On se fiait sur le peu de longueur des croisillons composés de deux ou trois
travées de voûtes, on supposait que les buttées des contre-forts des
......
pignons et celles des murs des nefs suffisaient pour maintenir la
poussée des arcs-doubleaux entre ces buttées. À la cathédrale de Paris,
par exemple (71), il a toujours existé des
arcs-boutants de A en B pour maintenir
la poussée des voûtes de la nef et du
chœur; mais l'écartement des voûtes des
croisillons n'est maintenu que par les
deux contre-forts minces D et C, et il n'a
jamais existé d'arcs-boutants de D en A
et de C en A. On ne pouvait songer en
effet à bander des arcs-boutants qui eussent
pris les contre-forts AE en flanc; en
admettant que ces contre-forts fussent arrivés
jusqu'au prolongement de l'arc-doubleau
CD, ce qui n'existe pas à la cathédrale
de Paris. Cette difficulté non résolue causa
quelquefois la ruine des croisillons peu de
temps après leur construction. Aussi, dès le milieu du XIII^e siècle, on disposa
les contre-forts des angles formés par les transsepts de manière à pouvoir
butter les voûtes dans les deux sens (72). À la cathédrale d'Amiens,
par exemple, ces contre-forts, à la rencontre du transsept et du chœur,
présentent en plan la forme d'une croix, et il existe des arcs-boutants de
D en C comme de A en B. Quand les arcs-boutants sont à doubles volées,
la première volée est bandée de E en F comme de G en F.
 
[Illustration: Fig. 71.]
 
[Illustration: Fig. 72 et 73.]
 
Souvent il arrivait aussi que les arcs-boutants des nefs ou des chœurs,
poussant sur la tranche de contre-forts très-larges mais
très-minces, et qui
n'étaient en réalité que des murs (73), comme aux chœurs de
Notre-Dame
de Paris, de l'église de Saint-Denis, de la cathédrale du Mans, tendaient à
faire déverser ces murs; on établit également, vers le milieu du XIIIe siècle,
des éperons latéraux A sur les flancs des contre-forts, pour prévenir ce
déversement (voy. CONTRE-FORT).
 
On ne s'arrêta pas là; ces masses de constructions élevées pour maintenir
les arcs-boutants ne pouvaient satisfaire les constructeurs du XVe siècle, qui
voulaient que leurs édifices parussent plus légers encore qu'ils ne l'étaient
réellement. Dans quelques églises, et notamment dans le chœur de l'église
du Mont-Saint-Michel-en-Mer, ils remplacèrent les éperons A de flanc, par
des arcs bandés d'un contre-fort à l'autre, comme une succession d'étrésillons
destinés à rendre tous les contre-forts des arcs-boutants solidaires.
 
De tout ce qui précède on peut conclure que les architectes du moyen
âge, après avoir résolu le problème de la construction des voûtes sur
des piles minces et isolées, au moyen de l'arc-boutant, ont été frappés,
sitôt après l'application du principe, des difficultés d'exécution qu'il présentait.

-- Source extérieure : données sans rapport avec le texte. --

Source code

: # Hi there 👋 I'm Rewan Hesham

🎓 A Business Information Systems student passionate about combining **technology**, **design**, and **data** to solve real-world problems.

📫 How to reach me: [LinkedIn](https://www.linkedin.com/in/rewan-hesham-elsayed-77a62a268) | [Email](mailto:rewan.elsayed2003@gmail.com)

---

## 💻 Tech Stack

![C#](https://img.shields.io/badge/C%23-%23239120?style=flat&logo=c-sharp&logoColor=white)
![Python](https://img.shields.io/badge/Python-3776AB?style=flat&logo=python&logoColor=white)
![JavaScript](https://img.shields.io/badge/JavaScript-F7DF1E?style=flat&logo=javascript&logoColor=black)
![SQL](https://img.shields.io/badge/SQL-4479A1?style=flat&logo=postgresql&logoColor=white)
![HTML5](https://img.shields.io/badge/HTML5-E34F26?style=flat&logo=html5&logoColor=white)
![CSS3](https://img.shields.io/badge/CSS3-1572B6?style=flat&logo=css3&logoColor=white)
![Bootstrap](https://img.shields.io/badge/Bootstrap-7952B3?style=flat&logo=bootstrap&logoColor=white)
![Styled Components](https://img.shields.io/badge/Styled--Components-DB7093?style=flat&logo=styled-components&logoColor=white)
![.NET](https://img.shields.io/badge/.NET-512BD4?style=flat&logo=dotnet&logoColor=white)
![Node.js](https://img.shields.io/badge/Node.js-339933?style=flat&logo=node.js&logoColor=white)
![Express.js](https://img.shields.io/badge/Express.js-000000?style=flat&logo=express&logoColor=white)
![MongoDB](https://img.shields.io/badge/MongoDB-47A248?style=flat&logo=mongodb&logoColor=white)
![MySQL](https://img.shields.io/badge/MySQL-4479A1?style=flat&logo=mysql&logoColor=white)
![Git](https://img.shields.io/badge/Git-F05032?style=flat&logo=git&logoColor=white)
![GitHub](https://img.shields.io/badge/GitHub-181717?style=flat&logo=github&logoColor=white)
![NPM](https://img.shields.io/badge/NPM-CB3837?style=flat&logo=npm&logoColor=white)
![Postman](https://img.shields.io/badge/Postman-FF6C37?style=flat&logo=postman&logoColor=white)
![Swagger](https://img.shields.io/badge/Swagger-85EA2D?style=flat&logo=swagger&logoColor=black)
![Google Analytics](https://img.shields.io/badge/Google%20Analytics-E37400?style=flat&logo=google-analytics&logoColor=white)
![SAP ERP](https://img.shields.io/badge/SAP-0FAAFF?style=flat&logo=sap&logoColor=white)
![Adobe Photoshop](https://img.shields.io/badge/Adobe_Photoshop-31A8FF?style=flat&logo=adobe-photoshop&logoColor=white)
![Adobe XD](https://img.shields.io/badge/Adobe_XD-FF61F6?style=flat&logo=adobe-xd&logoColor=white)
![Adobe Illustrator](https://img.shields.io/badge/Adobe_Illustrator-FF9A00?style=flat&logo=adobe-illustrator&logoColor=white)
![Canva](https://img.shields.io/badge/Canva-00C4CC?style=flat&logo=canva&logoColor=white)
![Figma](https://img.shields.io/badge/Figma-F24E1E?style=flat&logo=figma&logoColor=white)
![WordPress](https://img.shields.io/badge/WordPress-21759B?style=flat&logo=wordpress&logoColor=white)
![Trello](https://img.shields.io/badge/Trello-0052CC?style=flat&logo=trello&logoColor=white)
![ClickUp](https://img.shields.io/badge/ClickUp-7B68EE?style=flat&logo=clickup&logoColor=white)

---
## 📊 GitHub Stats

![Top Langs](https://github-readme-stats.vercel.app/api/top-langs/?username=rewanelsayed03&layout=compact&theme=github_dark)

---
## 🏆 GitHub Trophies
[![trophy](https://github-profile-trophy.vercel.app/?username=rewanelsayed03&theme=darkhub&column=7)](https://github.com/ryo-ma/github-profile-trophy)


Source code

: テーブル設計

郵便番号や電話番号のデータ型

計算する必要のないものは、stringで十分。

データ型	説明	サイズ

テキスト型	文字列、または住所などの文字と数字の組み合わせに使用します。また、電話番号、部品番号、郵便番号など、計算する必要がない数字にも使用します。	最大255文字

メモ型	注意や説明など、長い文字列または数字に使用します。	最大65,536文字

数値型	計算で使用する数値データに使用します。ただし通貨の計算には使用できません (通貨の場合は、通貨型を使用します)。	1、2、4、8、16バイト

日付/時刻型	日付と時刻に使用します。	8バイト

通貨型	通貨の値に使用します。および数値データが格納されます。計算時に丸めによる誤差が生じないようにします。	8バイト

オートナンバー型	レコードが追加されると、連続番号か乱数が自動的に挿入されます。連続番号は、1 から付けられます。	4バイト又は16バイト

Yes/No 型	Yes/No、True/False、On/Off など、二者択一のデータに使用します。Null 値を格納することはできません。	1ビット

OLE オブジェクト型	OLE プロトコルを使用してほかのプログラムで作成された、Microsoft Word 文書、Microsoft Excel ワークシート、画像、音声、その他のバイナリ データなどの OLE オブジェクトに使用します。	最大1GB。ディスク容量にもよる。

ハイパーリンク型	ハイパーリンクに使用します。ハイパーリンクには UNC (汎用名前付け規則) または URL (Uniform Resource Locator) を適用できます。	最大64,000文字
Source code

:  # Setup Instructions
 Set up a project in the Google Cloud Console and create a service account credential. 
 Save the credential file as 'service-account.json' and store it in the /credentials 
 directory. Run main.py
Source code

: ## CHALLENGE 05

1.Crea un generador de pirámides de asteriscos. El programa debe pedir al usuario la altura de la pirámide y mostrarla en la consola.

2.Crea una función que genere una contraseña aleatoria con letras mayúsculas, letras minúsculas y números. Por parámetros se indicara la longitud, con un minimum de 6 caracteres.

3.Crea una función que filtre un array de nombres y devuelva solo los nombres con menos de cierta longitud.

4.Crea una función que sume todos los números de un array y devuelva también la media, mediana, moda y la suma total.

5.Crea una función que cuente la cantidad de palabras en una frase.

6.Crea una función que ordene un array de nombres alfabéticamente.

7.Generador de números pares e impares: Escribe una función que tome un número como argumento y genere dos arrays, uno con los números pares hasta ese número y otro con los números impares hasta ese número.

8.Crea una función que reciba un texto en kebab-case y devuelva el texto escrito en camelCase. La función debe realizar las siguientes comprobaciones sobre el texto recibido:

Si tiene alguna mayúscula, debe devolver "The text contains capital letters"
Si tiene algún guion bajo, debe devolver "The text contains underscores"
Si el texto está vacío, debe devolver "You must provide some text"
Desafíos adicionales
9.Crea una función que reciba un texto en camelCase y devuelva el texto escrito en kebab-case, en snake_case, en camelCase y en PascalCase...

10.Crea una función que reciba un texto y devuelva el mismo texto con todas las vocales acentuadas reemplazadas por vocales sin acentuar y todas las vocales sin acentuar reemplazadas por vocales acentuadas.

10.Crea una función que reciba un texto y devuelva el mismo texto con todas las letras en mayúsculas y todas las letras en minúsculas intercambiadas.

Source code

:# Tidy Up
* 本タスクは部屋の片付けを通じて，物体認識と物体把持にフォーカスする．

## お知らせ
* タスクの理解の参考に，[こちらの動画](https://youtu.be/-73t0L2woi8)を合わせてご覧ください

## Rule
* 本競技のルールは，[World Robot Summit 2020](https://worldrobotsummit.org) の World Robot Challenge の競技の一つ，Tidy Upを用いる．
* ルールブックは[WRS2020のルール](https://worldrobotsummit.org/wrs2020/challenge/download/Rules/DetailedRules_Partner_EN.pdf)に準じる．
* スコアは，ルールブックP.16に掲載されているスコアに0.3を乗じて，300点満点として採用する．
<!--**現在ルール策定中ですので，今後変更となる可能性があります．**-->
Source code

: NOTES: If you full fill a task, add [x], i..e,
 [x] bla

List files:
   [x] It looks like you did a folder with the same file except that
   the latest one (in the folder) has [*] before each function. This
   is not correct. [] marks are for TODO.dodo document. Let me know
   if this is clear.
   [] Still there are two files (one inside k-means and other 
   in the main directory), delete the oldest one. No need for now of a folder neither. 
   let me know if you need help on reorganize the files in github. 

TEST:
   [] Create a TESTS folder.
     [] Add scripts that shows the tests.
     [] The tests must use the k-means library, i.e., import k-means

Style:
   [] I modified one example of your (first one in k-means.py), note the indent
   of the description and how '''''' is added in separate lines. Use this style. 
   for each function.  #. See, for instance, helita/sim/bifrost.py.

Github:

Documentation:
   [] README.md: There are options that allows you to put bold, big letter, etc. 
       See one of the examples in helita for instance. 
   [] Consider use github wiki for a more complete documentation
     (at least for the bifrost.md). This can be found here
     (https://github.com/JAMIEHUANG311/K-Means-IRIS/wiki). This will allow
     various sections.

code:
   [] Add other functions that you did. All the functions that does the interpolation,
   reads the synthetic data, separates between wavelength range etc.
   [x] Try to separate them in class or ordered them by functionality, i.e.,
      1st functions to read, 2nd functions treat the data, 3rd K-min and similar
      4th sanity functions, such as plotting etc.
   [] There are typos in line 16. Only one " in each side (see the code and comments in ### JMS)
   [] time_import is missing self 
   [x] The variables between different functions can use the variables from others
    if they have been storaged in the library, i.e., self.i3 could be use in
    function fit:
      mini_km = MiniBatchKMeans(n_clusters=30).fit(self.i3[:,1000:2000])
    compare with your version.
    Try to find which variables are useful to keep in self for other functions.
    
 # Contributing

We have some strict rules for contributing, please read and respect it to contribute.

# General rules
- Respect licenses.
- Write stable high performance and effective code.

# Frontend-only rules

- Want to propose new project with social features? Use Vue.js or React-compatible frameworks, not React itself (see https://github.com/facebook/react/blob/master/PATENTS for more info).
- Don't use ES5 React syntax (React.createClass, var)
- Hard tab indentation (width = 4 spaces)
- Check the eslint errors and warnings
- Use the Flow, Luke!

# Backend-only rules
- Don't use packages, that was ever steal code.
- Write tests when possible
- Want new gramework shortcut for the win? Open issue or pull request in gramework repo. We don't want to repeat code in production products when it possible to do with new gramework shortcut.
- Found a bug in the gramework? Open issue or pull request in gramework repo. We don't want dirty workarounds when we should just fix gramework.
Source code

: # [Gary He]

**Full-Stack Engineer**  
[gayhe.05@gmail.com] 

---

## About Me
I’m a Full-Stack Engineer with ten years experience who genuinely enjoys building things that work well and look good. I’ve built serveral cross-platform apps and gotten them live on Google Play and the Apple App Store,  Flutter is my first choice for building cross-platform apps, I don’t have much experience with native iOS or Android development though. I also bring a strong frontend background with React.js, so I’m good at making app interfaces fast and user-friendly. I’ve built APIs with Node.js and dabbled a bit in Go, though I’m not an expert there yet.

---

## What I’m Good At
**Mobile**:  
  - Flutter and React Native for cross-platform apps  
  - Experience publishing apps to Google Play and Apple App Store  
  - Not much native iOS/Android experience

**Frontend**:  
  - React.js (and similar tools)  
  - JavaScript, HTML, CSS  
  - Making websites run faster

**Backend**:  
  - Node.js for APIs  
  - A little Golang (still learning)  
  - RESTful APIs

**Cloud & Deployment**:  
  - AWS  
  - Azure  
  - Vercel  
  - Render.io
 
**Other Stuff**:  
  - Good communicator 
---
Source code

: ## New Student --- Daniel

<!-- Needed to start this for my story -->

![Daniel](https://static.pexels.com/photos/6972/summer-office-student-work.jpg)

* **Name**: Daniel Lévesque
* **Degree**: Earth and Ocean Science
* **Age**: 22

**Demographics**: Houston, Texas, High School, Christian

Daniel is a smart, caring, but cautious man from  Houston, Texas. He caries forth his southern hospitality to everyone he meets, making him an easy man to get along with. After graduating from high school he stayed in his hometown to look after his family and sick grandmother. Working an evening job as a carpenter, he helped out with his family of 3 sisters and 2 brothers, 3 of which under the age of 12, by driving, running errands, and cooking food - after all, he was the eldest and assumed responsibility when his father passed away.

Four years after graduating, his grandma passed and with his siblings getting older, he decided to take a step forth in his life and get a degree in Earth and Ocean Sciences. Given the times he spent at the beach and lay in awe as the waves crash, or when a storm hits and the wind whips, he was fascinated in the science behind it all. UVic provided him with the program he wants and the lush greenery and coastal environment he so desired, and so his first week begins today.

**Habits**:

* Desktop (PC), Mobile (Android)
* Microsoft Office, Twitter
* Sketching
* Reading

Tous leurs efforts ont eu pour but d'établir l'équilibre entre la poussée
des voûtes et la résistance des arcs-boutants, à baser ce système sur des
règles fixes, ce qui n'était pas possible, puisque les conditions d'équilibre se
modifient en raison de la nature, du poids, de la résistance et de la dimension
des corps. Les hommes d'un génie supérieur, comme il arrive
toujours, ont su vaincre ces difficultés, plutôt par l'instinct que par le
calcul, par l'observation des faits particuliers que par l'application de règles
absolues. Les constructeurs vulgaires ont suivi tels ou tels exemples qu'ils
avaient sous les yeux, mais sans se rendre compte des cas exceptionnels
qu'ils avaient à traiter; souvent alors ils se sont trompés. Est-ce à dire
pour cela que l'arc-boutant, parce qu'il exige une grande sagacité de la
part du constructeur, est un moyen dont l'emploi doit être proscrit? Nous
ne le croyons pas. Car de ce que l'application d'un système présente des
difficultés et une certaine finesse d'observation, ce n'est pas une raison
pour le condamner, mais c'en est une pour l'étudier avec le plus grand
soin.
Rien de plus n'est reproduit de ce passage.